____ Provided information

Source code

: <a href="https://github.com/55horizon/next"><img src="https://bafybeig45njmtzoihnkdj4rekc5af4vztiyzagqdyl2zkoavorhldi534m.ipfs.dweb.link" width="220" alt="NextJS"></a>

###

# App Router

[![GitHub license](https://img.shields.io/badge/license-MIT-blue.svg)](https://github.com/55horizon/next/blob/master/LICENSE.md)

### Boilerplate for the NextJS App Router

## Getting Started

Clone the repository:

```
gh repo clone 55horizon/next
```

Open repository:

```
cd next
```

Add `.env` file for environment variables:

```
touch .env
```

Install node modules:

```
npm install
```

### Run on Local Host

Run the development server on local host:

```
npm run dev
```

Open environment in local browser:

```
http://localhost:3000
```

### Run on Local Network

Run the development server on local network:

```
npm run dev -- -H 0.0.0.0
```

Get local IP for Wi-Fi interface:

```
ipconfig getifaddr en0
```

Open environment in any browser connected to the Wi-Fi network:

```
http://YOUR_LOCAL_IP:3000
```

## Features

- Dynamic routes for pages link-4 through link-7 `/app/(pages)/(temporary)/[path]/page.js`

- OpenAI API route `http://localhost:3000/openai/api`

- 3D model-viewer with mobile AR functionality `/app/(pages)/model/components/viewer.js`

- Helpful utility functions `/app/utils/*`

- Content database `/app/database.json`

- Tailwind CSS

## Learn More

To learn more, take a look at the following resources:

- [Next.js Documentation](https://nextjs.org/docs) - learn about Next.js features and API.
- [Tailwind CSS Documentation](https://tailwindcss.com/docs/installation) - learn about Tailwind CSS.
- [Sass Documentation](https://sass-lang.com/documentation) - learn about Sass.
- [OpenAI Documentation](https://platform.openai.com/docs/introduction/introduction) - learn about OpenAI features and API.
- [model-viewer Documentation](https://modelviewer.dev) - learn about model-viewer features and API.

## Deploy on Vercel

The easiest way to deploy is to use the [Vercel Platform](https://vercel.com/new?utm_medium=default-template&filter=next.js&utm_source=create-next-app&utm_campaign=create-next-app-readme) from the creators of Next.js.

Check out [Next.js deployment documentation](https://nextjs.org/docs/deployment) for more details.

________

### Exercise prompt
Return, word for word, every line from the top of the entries down to the line that holds "# App Router", both included.

### Answer area
Source code

: <a href="https://github.com/55horizon/next"><img src="https://bafybeig45njmtzoihnkdj4rekc5af4vztiyzagqdyl2zkoavorhldi534m.ipfs.dweb.link" width="220" alt="NextJS"></a>

###

# App Router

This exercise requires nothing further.